(Dataset entries)
☆ ☆ ☆

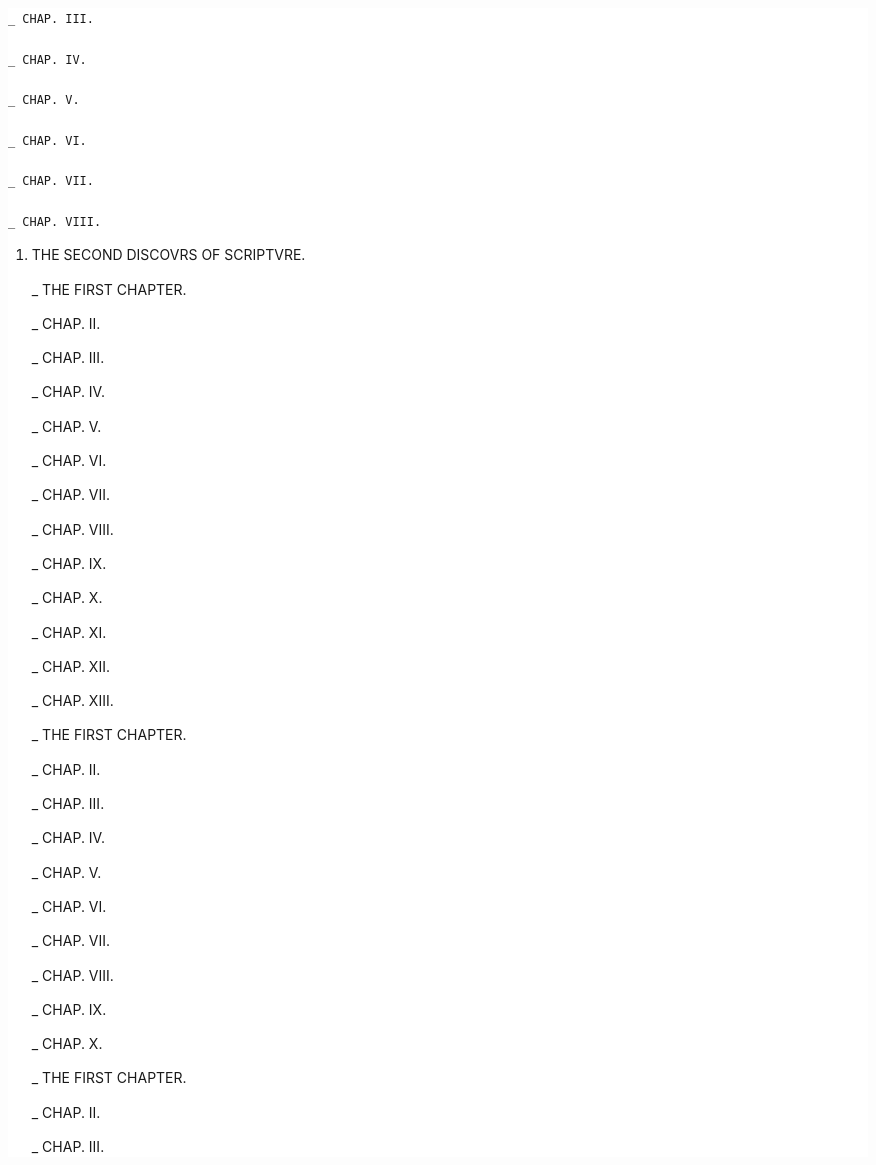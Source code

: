     _ CHAP. III.

    _ CHAP. IV.

    _ CHAP. V.

    _ CHAP. VI.

    _ CHAP. VII.

    _ CHAP. VIII.

1. THE SECOND DISCOVRS OF SCRIPTVRE.

    _ THE FIRST CHAPTER.

    _ CHAP. II.

    _ CHAP. III.

    _ CHAP. IV.

    _ CHAP. V.

    _ CHAP. VI.

    _ CHAP. VII.

    _ CHAP. VIII.

    _ CHAP. IX.

    _ CHAP. X.

    _ CHAP. XI.

    _ CHAP. XII.

    _ CHAP. XIII.

    _ THE FIRST CHAPTER.

    _ CHAP. II.

    _ CHAP. III.

    _ CHAP. IV.

    _ CHAP. V.

    _ CHAP. VI.

    _ CHAP. VII.

    _ CHAP. VIII.

    _ CHAP. IX.

    _ CHAP. X.

    _ THE FIRST CHAPTER.

    _ CHAP. II.

    _ CHAP. III.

☆ ☆ ☆

» WHAT THE EXERCISE ASKS: Verbatim repetition of the entries is required, excluding any pictures.

» REPLY TO THE EXERCISE:
Source code

:     _ CHAP. III.

    _ CHAP. IV.

    _ CHAP. V.

    _ CHAP. VI.

    _ CHAP. VII.

    _ CHAP. VIII.

1. THE SECOND DISCOVRS OF SCRIPTVRE.

    _ THE FIRST CHAPTER.

    _ CHAP. II.

    _ CHAP. III.

    _ CHAP. IV.

    _ CHAP. V.

    _ CHAP. VI.

    _ CHAP. VII.

    _ CHAP. VIII.

    _ CHAP. IX.

    _ CHAP. X.

    _ CHAP. XI.

    _ CHAP. XII.

    _ CHAP. XIII.

    _ THE FIRST CHAPTER.

    _ CHAP. II.

    _ CHAP. III.

    _ CHAP. IV.

    _ CHAP. V.

    _ CHAP. VI.

    _ CHAP. VII.

    _ CHAP. VIII.

    _ CHAP. IX.

    _ CHAP. X.

    _ THE FIRST CHAPTER.

    _ CHAP. II.

    _ CHAP. III.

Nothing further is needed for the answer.